Alexei drew strength from the calm counsel of his Face, and he continued. “This is what I meant to say to you, and I beg you to listen to it. I consider jealousy, as you know, a humiliating and degrading feeling, and I shall never allow myself to be influenced by it; but there are certain rules of decorum that cannot be disregarded with impunity. This evening it was not 7 who observed it, but judging by the impression made on the company, everyone observed that your conduct and deportment were not altogether what could be desired.”

“I positively don’t understand,” said Anna, shrugging her shoulders, believing that it was other people who had upset him, the fact that they had noticed it. “You’re not well, Alexei Alexandrovich,” she said, and she got up, and would have gone toward the door, but for a strange, thick power that suddenly welled up in the atmosphere around her, like invisible fingers of fog, holding her body in place. She gasped, and looked to Alexei Alexandrovich.
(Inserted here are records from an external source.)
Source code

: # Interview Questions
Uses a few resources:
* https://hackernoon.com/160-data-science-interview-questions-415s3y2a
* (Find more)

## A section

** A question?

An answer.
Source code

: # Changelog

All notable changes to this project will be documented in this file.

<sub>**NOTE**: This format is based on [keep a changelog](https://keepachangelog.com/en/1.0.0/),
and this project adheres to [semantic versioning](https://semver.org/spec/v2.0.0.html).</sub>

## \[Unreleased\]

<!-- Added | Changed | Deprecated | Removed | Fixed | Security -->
He for his part saw that his wife had stopped by the door, and was gladdened, and felt she had done so because she was now willing to listen to reason. For in the previous moment he had been silently willing her to do so: he had been thinking, Stop, Anna, do stop, try and understand what I ask of you. He did not understand that this will had been translated, somehow, into physical reality-that it was the force of his desire holding her in place.
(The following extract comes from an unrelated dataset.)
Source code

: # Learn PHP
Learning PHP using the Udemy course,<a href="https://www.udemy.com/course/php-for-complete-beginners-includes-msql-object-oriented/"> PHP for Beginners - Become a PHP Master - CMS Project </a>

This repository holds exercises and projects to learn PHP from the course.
When she looked at her husband, Anna saw that the natural portion of his face had a most relaxed, calm expression, and was even smiling; while the metal half was alive with movement, glowing with a weird grey-green light. The thin lines of groznium that laced his faceplate were pulsing furiously, as if they were rushing veins, alive with the movement of blood. Anna forced herself to remain calm, and idly began taking out her hairpins, as if no queer thickening of the air around her were holding her in place where she stood.

“Well, I’m listening to what’s to come,” she said, calmly and ironically, “and indeed I listen with interest, for I should like to understand what’s the matter.”